Recombinant adeno-associated viral (rAAV) vectors have garnered much promise in gene therapy applications. However, widespread clinical use has been limited by transduction efficiency. Previous studies suggested that the majority of rAAV accumulates in the perinuclear region of cells, presumably unable to traffic into the nucleus. rAAV nuclear translocation remains ill-defined; therefore, we performed microscopy, genetic, and biochemical analyses in vitro in order to understand this mechanism. Lectin blockade of the nuclear pore complex (NPC) resulted in inhibition of nuclear rAAV2. Visualization of fluorescently labeled particles revealed that rAAV2 localized to importin-β-dense regions of cells in late trafficking steps. Additionally, small interfering RNA (siRNA) knockdown of importin-β partially inhibited rAAV2 nuclear translocation and inhibited transduction by 50 to 70%. Furthermore, coimmunopreciptation (co-IP) analysis revealed that capsid proteins from rAAV2 could interact with importin-β and that this interaction was sensitive to the small GTPase Ran. More importantly, mutations to key basic regions in the rAAV2 capsid severely inhibited interactions with importin-β. We tested several other serotypes and found that the extent of importin-β interaction varied, suggesting that different serotypes may utilize alternative import proteins for nuclear translocation. Co-IP and siRNA analyses were used to investigate the role of other karyopherins, and the results suggested that rAAV2 may utilize multiple import proteins for nuclear entry. Taken together, our results suggest that rAAV2 interacts with importin-β alone or in complex with other karyopherins and enters the nucleus via the NPC. These results may lend insight into the design of novel AAV vectors that have an enhanced nuclear entry capability and transduction potential.


Use of recombinant adeno-associated viral (rAAV) vectors for gene therapy applications is limited by relatively low transduction efficiency, in part due to cellular barriers that hinder successful subcellular trafficking to the nucleus, where uncoating and subsequent gene expression occur. Nuclear translocation of rAAV has been regarded as a limiting step for successful transduction but it remains ill-defined.
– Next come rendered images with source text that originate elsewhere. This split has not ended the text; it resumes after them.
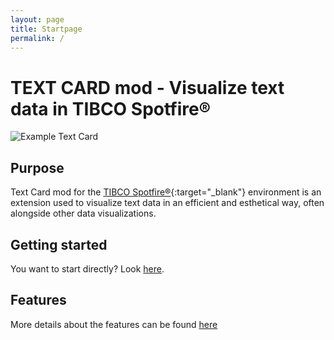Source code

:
 ```yaml
---
layout: page
title: Startpage
permalink: /
---
```


# TEXT CARD mod - Visualize text data in TIBCO Spotfire®

![Example Text Card](/assets/images/text-card4.png)

## Purpose

Text Card mod for the [TIBCO Spotfire®](https://www.tibco.com/products/tibco-spotfire){:target="_blank"} environment is an extension used to visualize text data in an efficient and esthetical way, often alongside other data visualizations.

## Getting started

You want to start directly? Look [here](getting-started).

## Features

More details about the features can be found [here](features)





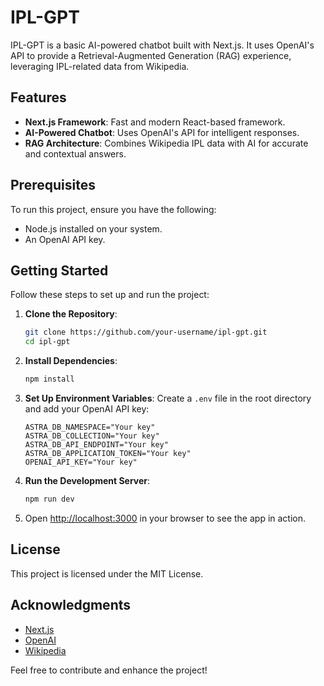 # IPL-GPT

IPL-GPT is a basic AI-powered chatbot built with Next.js. It uses OpenAI's API to provide a Retrieval-Augmented Generation (RAG) experience, leveraging IPL-related data from Wikipedia.

## Features

- **Next.js Framework**: Fast and modern React-based framework.
- **AI-Powered Chatbot**: Uses OpenAI's API for intelligent responses.
- **RAG Architecture**: Combines Wikipedia IPL data with AI for accurate and contextual answers.

## Prerequisites

To run this project, ensure you have the following:

- Node.js installed on your system.
- An OpenAI API key.

## Getting Started

Follow these steps to set up and run the project:

1. **Clone the Repository**:
    ```bash
    git clone https://github.com/your-username/ipl-gpt.git
    cd ipl-gpt
    ```

2. **Install Dependencies**:
    ```bash
    npm install
    ```

3. **Set Up Environment Variables**:
    Create a `.env` file in the root directory and add your OpenAI API key:
    ```env
    ASTRA_DB_NAMESPACE="Your key"
    ASTRA_DB_COLLECTION="Your key"
    ASTRA_DB_API_ENDPOINT="Your key"
    ASTRA_DB_APPLICATION_TOKEN="Your key"
    OPENAI_API_KEY="Your key"
    ```

4. **Run the Development Server**:
    ```bash
    npm run dev
    ```

5. Open [http://localhost:3000](http://localhost:3000) in your browser to see the app in action.


## License

This project is licensed under the MIT License.

## Acknowledgments

- [Next.js](https://nextjs.org/)
- [OpenAI](https://openai.com/)
- [Wikipedia](https://www.wikipedia.org/)

Feel free to contribute and enhance the project!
We explored potential nuclear entry mechanisms for rAAV2 and found that rAAV2 can utilize the classical nuclear import pathway, involving the nuclear pore complex, the small GTPase Ran, and cellular karyopherins. These results could lend insight into the rational design of novel rAAV vectors that can more efficiently translocate to the nucleus, which may lead to more efficient transduction.